Does Any of This Look Familiar?

In the wake of 2012's Hurricane Sandy:




And, ten years later in the wake of 2022's Hurricane Ian. Any of this look familiar?


In the ten years since Hurricane Sandy, the United States' National Weather Service has seriously regressed (see: here, here, here, here, here, and those are just a small number of the too numerous examples). Yet, the usual suspects rushed to defend these increasingly unacceptable performances by the National Weather Service. Science is not supposed to go backward!

For reasons only political insiders can explain, NOAA has not had a weather-oriented leader in 50 years. FEMA often seems more interested in public relations than its mission of providing critical assistance in catastrophic disasters. 

Since December, 2012, about six weeks after Hurricane Sandy, I have been proposing a National Disaster Review Board. Expert, independent oversight of NOAA/NWS, FEMA, Red Cross, local and state emergency management is the only way that we will see these problems repaired. 
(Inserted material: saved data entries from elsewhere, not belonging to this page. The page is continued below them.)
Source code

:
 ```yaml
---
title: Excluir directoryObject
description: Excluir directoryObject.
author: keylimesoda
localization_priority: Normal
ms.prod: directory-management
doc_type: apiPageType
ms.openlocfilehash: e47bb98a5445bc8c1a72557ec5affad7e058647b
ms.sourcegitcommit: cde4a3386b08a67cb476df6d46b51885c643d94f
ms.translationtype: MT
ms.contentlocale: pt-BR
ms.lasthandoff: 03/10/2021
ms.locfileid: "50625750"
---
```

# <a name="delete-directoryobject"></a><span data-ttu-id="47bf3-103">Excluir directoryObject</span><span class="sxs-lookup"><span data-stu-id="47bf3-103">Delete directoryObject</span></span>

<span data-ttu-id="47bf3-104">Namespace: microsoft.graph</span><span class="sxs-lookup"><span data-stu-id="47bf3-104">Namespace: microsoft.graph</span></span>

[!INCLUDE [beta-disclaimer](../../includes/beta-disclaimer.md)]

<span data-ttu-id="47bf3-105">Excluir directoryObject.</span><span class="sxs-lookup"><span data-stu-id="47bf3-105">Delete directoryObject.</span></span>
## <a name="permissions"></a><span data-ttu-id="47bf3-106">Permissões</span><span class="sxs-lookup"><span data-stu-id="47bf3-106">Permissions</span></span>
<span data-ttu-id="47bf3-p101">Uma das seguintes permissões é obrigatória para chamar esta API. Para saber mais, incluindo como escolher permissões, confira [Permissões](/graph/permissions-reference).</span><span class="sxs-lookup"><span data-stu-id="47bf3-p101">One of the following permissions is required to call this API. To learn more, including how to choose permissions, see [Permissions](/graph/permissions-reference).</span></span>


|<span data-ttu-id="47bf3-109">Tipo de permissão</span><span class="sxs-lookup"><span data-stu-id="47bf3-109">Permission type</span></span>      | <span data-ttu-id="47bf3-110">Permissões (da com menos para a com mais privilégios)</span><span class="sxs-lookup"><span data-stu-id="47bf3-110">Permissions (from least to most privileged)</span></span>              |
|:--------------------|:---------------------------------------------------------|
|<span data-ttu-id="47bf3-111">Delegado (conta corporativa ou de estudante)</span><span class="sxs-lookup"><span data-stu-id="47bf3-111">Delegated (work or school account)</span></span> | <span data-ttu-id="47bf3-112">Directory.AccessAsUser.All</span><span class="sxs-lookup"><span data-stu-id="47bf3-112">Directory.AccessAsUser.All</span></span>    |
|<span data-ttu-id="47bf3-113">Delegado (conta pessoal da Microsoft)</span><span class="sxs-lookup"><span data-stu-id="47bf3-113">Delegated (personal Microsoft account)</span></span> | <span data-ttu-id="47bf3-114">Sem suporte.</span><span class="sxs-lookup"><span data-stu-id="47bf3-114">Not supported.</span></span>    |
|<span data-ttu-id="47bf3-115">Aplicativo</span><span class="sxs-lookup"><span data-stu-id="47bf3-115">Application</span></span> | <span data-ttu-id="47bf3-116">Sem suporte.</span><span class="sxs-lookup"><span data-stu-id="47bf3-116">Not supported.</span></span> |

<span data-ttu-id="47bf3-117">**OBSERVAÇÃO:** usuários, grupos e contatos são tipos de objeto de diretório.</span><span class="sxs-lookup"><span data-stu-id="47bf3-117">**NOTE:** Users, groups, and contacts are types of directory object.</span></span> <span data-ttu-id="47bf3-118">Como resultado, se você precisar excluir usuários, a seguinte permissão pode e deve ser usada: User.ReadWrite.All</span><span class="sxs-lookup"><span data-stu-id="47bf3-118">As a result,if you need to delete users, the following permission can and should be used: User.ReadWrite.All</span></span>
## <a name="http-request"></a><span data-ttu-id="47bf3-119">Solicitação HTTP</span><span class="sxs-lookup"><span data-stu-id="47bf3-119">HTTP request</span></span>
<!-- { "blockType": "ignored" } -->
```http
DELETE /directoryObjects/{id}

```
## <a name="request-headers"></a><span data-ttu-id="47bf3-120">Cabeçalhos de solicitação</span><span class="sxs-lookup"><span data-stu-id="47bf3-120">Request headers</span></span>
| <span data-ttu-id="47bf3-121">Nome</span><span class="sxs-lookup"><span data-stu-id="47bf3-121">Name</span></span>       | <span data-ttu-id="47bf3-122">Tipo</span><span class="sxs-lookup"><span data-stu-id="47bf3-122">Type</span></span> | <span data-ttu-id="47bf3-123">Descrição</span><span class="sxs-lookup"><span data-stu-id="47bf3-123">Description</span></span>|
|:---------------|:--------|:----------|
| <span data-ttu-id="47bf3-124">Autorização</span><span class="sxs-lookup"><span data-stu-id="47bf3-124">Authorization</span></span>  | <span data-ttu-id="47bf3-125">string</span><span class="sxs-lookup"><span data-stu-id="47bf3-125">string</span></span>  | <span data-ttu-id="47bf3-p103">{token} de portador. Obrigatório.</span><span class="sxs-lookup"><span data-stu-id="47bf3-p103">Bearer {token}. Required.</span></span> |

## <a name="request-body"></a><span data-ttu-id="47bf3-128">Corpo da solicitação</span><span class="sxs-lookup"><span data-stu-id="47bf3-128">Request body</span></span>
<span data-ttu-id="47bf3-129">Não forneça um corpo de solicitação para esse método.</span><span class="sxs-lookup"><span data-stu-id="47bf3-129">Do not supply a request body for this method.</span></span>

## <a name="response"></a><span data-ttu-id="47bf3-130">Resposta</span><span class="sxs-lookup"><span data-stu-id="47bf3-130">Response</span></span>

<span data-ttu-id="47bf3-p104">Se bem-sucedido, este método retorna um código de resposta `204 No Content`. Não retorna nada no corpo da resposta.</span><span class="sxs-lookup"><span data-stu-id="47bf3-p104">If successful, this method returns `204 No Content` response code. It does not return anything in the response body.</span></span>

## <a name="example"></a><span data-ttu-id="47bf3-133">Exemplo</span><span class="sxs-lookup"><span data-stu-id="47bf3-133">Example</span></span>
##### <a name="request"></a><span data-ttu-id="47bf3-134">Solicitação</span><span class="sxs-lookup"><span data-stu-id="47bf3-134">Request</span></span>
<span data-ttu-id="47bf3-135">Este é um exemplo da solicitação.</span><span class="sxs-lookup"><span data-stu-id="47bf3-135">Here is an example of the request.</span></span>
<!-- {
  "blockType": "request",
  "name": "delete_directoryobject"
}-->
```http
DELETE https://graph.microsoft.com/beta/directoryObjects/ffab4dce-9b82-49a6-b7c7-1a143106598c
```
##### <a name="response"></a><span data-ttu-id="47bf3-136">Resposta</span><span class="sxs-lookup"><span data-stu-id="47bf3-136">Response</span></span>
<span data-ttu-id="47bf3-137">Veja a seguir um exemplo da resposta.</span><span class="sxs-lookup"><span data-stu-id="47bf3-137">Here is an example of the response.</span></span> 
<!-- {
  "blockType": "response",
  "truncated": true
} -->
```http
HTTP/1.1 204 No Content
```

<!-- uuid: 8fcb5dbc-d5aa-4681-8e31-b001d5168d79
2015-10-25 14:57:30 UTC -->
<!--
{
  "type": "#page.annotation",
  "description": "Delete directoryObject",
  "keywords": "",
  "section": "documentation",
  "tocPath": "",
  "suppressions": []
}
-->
My vision for the National Disaster Review Board includes the following:
  • It would be modeled after the hugely successful National Transportation Safety Board. 
  • The members and staff would be subject matter experts rather than political generalists.
  • The Board would be located away from Washington to help insulate it from politics. 
  • It would, by law, be forbidden to get into climate change. We have the IPCC and USCA for that purpose. 
  • The Board would have subpoena power but, like the NTSB, would be a recommendation agency rather than an enforcement agency. 
  • It would keep independent statistics as to the accuracy of NWS storm warnings. 
Dr. Cliff Mass, professor of meteorology at the University of Washington, says that this will be fixed only with the active intervention by Congress. I completely agree. Congress needs to conduct hearings and move as quickly as possible on this issue.